Records provided: Begin

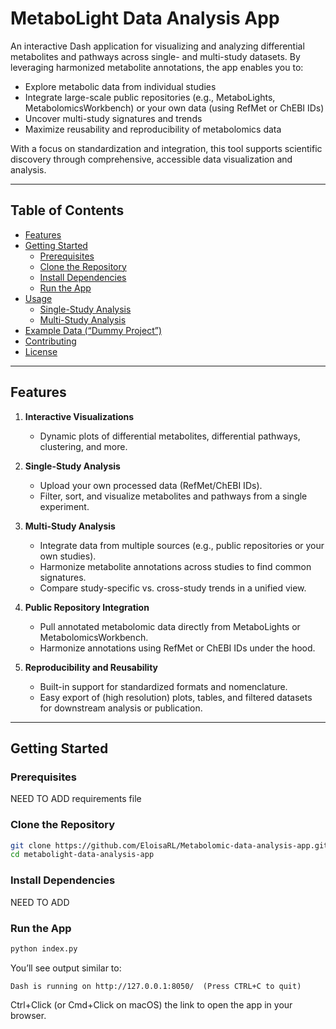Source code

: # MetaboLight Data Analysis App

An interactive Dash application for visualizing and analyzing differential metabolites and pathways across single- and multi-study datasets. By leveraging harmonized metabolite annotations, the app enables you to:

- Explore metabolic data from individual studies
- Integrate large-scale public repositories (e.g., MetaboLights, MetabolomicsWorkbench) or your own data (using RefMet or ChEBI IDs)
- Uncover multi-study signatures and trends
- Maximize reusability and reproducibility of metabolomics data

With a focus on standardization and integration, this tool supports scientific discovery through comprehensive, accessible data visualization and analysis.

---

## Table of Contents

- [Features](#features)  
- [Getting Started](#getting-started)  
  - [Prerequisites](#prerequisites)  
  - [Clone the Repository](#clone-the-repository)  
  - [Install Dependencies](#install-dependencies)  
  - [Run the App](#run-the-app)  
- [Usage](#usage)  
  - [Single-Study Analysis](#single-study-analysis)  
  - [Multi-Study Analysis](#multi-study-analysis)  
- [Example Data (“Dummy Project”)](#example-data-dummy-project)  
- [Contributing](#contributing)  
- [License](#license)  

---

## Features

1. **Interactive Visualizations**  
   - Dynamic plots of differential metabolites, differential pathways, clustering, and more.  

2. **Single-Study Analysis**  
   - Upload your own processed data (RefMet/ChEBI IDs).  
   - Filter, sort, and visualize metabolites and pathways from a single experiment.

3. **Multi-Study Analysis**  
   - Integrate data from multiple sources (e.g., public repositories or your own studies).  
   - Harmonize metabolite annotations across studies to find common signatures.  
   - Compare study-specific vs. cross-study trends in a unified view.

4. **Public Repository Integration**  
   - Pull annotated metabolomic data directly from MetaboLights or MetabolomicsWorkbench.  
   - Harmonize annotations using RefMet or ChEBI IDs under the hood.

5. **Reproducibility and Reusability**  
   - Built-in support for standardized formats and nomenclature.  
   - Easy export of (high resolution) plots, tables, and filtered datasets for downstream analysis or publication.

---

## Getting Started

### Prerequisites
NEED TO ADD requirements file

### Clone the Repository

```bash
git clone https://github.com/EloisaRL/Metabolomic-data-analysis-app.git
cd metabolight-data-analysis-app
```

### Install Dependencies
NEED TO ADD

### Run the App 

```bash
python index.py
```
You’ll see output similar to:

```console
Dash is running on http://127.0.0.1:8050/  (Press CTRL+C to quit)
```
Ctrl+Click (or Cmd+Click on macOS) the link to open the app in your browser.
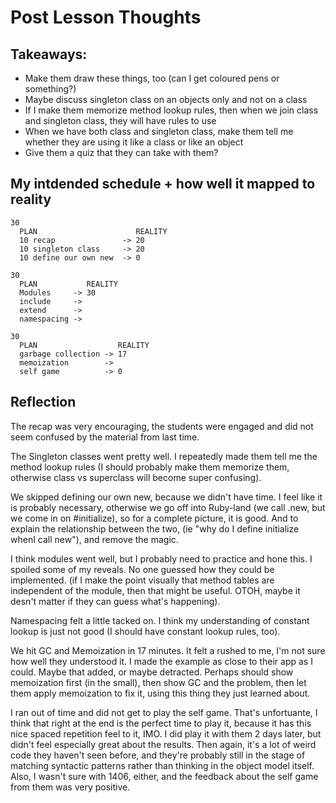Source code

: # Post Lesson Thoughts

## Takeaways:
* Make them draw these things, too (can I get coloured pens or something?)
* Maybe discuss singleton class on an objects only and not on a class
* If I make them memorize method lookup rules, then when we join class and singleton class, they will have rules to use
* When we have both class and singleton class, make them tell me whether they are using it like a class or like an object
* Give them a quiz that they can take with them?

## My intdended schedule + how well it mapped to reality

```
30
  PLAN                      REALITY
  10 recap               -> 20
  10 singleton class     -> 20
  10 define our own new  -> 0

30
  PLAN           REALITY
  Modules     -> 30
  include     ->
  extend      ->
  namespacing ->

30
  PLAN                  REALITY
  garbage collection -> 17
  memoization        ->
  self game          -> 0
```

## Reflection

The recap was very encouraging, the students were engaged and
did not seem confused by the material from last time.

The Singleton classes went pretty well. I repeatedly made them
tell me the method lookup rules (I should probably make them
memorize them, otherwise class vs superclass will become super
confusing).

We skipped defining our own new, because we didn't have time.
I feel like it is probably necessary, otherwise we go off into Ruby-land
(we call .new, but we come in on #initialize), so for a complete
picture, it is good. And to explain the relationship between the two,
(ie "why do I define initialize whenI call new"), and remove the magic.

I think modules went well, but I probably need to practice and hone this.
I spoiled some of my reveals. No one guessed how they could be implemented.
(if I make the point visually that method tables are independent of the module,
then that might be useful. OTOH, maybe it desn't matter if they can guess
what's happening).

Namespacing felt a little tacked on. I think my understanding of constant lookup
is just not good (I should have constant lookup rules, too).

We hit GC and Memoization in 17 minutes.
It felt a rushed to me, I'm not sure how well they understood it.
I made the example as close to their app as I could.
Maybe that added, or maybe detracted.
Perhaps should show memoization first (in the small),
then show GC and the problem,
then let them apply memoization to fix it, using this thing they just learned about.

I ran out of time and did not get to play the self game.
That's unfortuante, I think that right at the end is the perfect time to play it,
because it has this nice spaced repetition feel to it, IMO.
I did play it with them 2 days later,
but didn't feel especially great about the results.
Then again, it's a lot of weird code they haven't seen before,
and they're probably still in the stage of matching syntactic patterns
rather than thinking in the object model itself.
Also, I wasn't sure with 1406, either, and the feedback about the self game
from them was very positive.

Records provided: End

Using the data above, reproduce exactly the lines between those holding "what's happening)." and "then show GC", inclusive, and no others.

_Your solution_.
what's happening).

Namespacing felt a little tacked on. I think my understanding of constant lookup
is just not good (I should have constant lookup rules, too).

We hit GC and Memoization in 17 minutes.
It felt a rushed to me, I'm not sure how well they understood it.
I made the example as close to their app as I could.
Maybe that added, or maybe detracted.
Perhaps should show memoization first (in the small),
then show GC and the problem,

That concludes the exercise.